**TASK STATEMENT**:
From the data underneath, reproduce exactly the stretch that begins at the line with "Liliana didn't even" and ends after the line with "And just like".

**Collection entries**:
○ ○ ○ ○
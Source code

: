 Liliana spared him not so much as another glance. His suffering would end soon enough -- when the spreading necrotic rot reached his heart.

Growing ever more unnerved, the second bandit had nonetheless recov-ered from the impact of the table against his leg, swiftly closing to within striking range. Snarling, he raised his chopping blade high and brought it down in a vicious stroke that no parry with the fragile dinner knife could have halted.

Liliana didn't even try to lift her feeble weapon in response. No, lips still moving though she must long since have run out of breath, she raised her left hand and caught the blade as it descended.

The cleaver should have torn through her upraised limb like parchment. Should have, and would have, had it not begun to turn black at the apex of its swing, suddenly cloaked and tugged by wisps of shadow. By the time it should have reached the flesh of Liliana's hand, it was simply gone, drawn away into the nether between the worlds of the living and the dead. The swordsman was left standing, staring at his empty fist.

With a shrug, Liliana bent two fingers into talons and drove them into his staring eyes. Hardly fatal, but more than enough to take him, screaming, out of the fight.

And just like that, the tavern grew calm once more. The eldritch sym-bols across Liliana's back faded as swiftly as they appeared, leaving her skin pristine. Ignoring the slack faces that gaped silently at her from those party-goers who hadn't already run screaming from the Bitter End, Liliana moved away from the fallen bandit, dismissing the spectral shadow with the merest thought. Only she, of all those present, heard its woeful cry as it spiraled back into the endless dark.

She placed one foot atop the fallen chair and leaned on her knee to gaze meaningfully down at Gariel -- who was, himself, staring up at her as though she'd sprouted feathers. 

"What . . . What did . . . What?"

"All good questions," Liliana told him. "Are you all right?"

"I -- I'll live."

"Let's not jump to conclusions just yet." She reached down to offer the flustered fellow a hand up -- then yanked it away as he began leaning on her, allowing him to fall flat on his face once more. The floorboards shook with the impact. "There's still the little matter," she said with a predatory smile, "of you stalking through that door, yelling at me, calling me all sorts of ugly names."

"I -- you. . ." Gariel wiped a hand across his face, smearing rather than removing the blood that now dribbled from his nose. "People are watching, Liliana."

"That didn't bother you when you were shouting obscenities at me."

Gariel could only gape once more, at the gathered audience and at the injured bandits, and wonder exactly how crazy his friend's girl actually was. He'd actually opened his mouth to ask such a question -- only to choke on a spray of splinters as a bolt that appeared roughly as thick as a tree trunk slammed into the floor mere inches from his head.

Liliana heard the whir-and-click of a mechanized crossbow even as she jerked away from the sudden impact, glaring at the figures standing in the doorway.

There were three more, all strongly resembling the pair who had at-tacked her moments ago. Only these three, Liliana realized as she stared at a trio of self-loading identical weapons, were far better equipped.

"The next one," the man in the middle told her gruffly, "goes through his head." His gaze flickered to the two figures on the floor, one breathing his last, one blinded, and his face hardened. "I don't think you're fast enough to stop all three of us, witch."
○ ○ ○ ○
**RESULT**:
Liliana didn't even try to lift her feeble weapon in response. No, lips still moving though she must long since have run out of breath, she raised her left hand and caught the blade as it descended.

The cleaver should have torn through her upraised limb like parchment. Should have, and would have, had it not begun to turn black at the apex of its swing, suddenly cloaked and tugged by wisps of shadow. By the time it should have reached the flesh of Liliana's hand, it was simply gone, drawn away into the nether between the worlds of the living and the dead. The swordsman was left standing, staring at his empty fist.

With a shrug, Liliana bent two fingers into talons and drove them into his staring eyes. Hardly fatal, but more than enough to take him, screaming, out of the fight.

And just like that, the tavern grew calm once more. The eldritch sym-bols across Liliana's back faded as swiftly as they appeared, leaving her skin pristine. Ignoring the slack faces that gaped silently at her from those party-goers who hadn't already run screaming from the Bitter End, Liliana moved away from the fallen bandit, dismissing the spectral shadow with the merest thought. Only she, of all those present, heard its woeful cry as it spiraled back into the endless dark.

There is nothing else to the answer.